Fisime. Il Carlito ingrana la quarta e diventa un puntino dallo zaino rosso due o tre creste avanti a me. Sono furibonda, gliene voglio da morire ma, intanto, non ho il tempo di occuparmene. Posso solo digrignare i denti e guardare bene dove metto i piedi. Se non fossi così nera potrei anche accorgermi del fatto che intorno a me si dispiega, lì, proprio sotto e sopra la costa che sto percorrendo, un paesaggio fortissimo. Rocce e torrenti come al solito, ma di una tale prepotenza che ne hai quasi paura. Cammino, attenta a dove poso le zampe e penso che un mulo avrebbe parecchia difficoltà a percorrere questo sentiero. In molti punti c’è appena lo spazio per un piede; sotto: lo strapiombo. Continuo, un respiro dopo l’altro.
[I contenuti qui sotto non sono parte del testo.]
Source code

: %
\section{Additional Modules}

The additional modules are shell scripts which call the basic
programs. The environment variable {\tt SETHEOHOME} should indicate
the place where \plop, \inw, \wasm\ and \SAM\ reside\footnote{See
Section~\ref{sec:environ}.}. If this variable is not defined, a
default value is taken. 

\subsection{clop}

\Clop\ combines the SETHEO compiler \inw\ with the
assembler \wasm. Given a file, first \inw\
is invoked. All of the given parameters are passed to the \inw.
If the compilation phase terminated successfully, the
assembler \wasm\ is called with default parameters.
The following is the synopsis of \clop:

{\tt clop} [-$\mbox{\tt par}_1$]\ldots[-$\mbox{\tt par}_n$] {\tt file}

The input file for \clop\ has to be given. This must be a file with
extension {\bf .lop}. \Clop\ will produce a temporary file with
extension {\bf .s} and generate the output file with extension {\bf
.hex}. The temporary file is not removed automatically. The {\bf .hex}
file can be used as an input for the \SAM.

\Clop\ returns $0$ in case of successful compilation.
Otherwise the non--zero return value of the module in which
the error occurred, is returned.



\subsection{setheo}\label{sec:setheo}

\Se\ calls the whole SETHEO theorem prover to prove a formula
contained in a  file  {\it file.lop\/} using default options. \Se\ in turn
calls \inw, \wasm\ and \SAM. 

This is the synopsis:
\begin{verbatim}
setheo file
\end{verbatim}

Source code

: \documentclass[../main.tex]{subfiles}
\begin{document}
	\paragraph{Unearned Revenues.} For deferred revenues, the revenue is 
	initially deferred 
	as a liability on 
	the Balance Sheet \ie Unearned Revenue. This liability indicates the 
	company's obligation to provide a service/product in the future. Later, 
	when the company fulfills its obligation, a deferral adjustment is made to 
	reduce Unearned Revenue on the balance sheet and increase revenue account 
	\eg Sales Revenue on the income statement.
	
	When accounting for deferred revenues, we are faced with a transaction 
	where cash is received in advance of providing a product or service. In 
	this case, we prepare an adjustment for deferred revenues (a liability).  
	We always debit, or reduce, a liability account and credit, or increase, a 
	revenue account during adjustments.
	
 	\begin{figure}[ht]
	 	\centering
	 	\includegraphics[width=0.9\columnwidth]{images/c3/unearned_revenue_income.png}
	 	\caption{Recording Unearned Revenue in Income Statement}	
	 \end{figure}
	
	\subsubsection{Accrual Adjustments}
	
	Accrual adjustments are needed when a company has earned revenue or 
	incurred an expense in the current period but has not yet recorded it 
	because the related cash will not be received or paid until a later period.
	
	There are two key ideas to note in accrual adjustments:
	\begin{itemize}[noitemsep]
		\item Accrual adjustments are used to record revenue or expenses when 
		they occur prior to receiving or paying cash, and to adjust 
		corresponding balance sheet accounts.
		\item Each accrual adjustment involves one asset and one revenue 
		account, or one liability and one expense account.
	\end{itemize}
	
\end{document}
Scelgo di restare dietro Ambrogio. Mi dà la carica. E poi non sono sola. Perché questa gola, questa strada, queste pietre, questi monti e questo fiumiciattolo potrebbero cominciare a odiarmi. Come io, da qualche parte, li odio; anche se sono bellissimi. Vado e mi mordo dentro. Non è stanchezza, è rabbia. E il contorno è troppo crudo per lenirla. Ambrogio tace. Poi incontriamo Roberta, ferma ad assaporare il vuoto e il pieno che la circondano. Decide di proseguire con noi. A volte ci attende, a volte ci segue. Comunque è lì. E insieme, in tre, arriviamo all’alpeggio. Dove ci aspetta uno degli ultimi pranzi.
Doccia fredda. Carlito mi viene incontro con la macchina da presa; sarà che sono incazzata, sarà che ha un tono sarcastico-superiore, fatto sta che alla videodomanda: “ci dica, ci dica, come si sente?” rispondo con un bel dito medio teso. Creo tensione, ma non me ne importa.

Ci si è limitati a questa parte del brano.